For the first time, surgeons successfully attached a kidney grown in a pig to a human patient

The operation was successfully performed at the NYU Langone hospital in September
A view outside NYU Langone Health hospital

A team of New York surgeons have successfully attached a kidney that was grown in a genetically altered pig to a human patient and found that the organ functioned normally.

The success marks a scientific breakthrough that could one day yield an enormous new supply of options for ill patients in need of organs.

Although the successful operation represents a significant milestone, surgeons and researchers say that will need to know more about the longevity of the organ and any side effects that may occur. The research has not yet been peer-reviewed.

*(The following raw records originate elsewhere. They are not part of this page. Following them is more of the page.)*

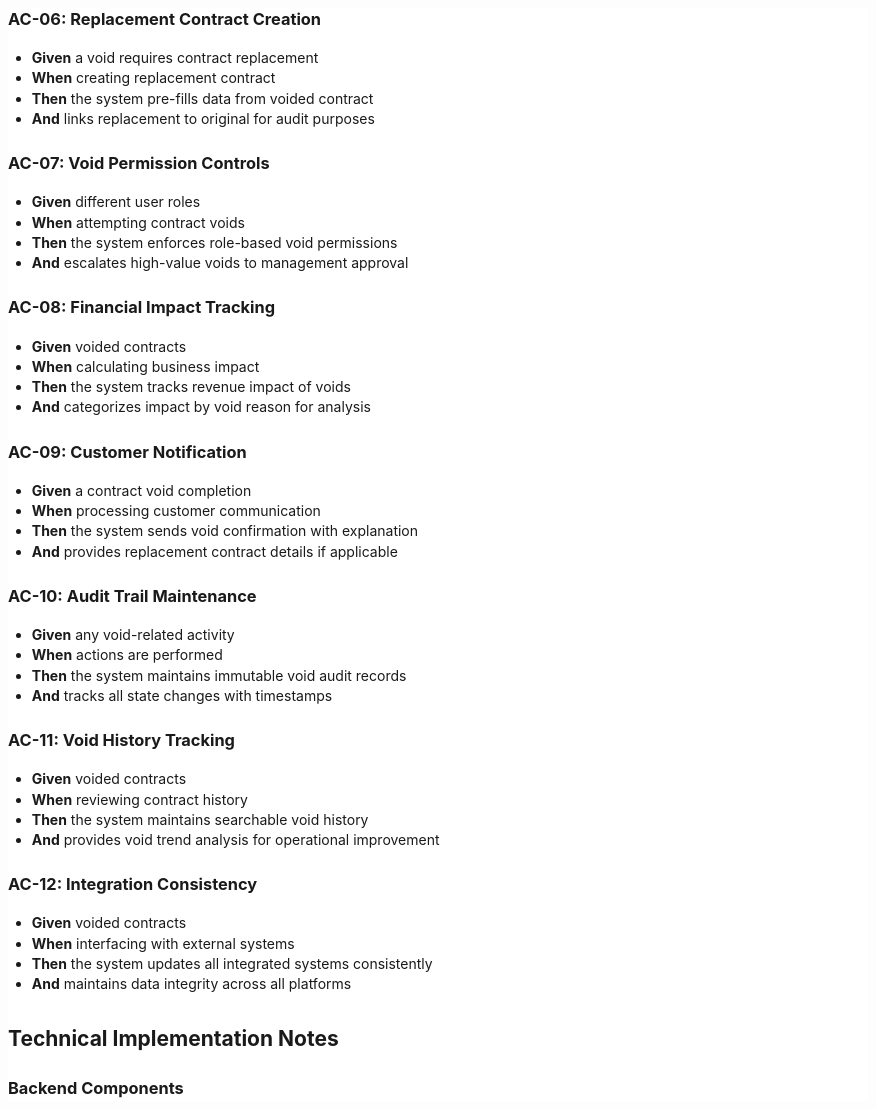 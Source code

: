 ### AC-06: Replacement Contract Creation

- **Given** a void requires contract replacement
- **When** creating replacement contract
- **Then** the system pre-fills data from voided contract
- **And** links replacement to original for audit purposes

### AC-07: Void Permission Controls

- **Given** different user roles
- **When** attempting contract voids
- **Then** the system enforces role-based void permissions
- **And** escalates high-value voids to management approval

### AC-08: Financial Impact Tracking

- **Given** voided contracts
- **When** calculating business impact
- **Then** the system tracks revenue impact of voids
- **And** categorizes impact by void reason for analysis

### AC-09: Customer Notification

- **Given** a contract void completion
- **When** processing customer communication
- **Then** the system sends void confirmation with explanation
- **And** provides replacement contract details if applicable

### AC-10: Audit Trail Maintenance

- **Given** any void-related activity
- **When** actions are performed
- **Then** the system maintains immutable void audit records
- **And** tracks all state changes with timestamps

### AC-11: Void History Tracking

- **Given** voided contracts
- **When** reviewing contract history
- **Then** the system maintains searchable void history
- **And** provides void trend analysis for operational improvement

### AC-12: Integration Consistency

- **Given** voided contracts
- **When** interfacing with external systems
- **Then** the system updates all integrated systems consistently
- **And** maintains data integrity across all platforms

## Technical Implementation Notes

### Backend Components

The surgery was performed at the NYU Langone Hospital in Manhattan on a patient who had suffered brain death and was maintained on a ventilator throughout the operation, which closely mirror that of an actual kidney transplant. 

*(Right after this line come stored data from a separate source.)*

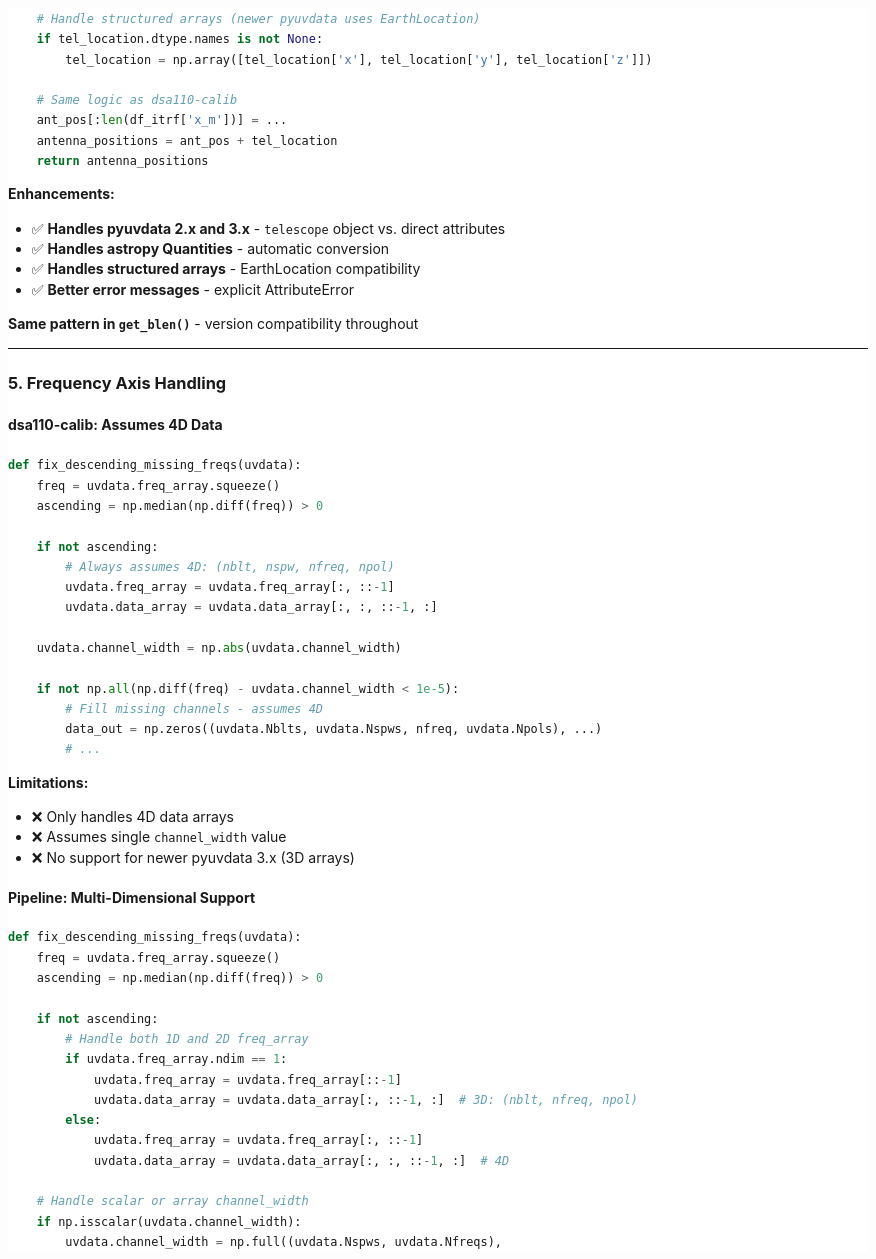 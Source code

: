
 ```python
    # Handle structured arrays (newer pyuvdata uses EarthLocation)
    if tel_location.dtype.names is not None:
        tel_location = np.array([tel_location['x'], tel_location['y'], tel_location['z']])
    
    # Same logic as dsa110-calib
    ant_pos[:len(df_itrf['x_m'])] = ...
    antenna_positions = ant_pos + tel_location
    return antenna_positions
```

**Enhancements:**
- ✅ **Handles pyuvdata 2.x and 3.x** - `telescope` object vs. direct attributes
- ✅ **Handles astropy Quantities** - automatic conversion
- ✅ **Handles structured arrays** - EarthLocation compatibility
- ✅ **Better error messages** - explicit AttributeError

**Same pattern in `get_blen()`** - version compatibility throughout

---

### 5. **Frequency Axis Handling**

#### **dsa110-calib: Assumes 4D Data**

```python
def fix_descending_missing_freqs(uvdata):
    freq = uvdata.freq_array.squeeze()
    ascending = np.median(np.diff(freq)) > 0
    
    if not ascending:
        # Always assumes 4D: (nblt, nspw, nfreq, npol)
        uvdata.freq_array = uvdata.freq_array[:, ::-1]
        uvdata.data_array = uvdata.data_array[:, :, ::-1, :]
    
    uvdata.channel_width = np.abs(uvdata.channel_width)
    
    if not np.all(np.diff(freq) - uvdata.channel_width < 1e-5):
        # Fill missing channels - assumes 4D
        data_out = np.zeros((uvdata.Nblts, uvdata.Nspws, nfreq, uvdata.Npols), ...)
        # ...
```

**Limitations:**
- ❌ Only handles 4D data arrays
- ❌ Assumes single `channel_width` value
- ❌ No support for newer pyuvdata 3.x (3D arrays)

#### **Pipeline: Multi-Dimensional Support**

```python
def fix_descending_missing_freqs(uvdata):
    freq = uvdata.freq_array.squeeze()
    ascending = np.median(np.diff(freq)) > 0
    
    if not ascending:
        # Handle both 1D and 2D freq_array
        if uvdata.freq_array.ndim == 1:
            uvdata.freq_array = uvdata.freq_array[::-1]
            uvdata.data_array = uvdata.data_array[:, ::-1, :]  # 3D: (nblt, nfreq, npol)
        else:
            uvdata.freq_array = uvdata.freq_array[:, ::-1]
            uvdata.data_array = uvdata.data_array[:, :, ::-1, :]  # 4D
    
    # Handle scalar or array channel_width
    if np.isscalar(uvdata.channel_width):
        uvdata.channel_width = np.full((uvdata.Nspws, uvdata.Nfreqs), 
```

"It was better than I think we even expected. It just looked like any transplant I’ve ever done from a living donor. A lot of kidneys from deceased people don’t work right away, and take days or weeks to start. This worked immediately," said Dr. Robert Montgomery, the director of the hospital's Transplant Institute who performed the surgery in September.

Scientists and doctors have spent years attempting to grow organs in pigs that will end up being suitable for transplant into humans. Of the more than 100,000 Americans currently on transplant waiting lists, 12 die every day.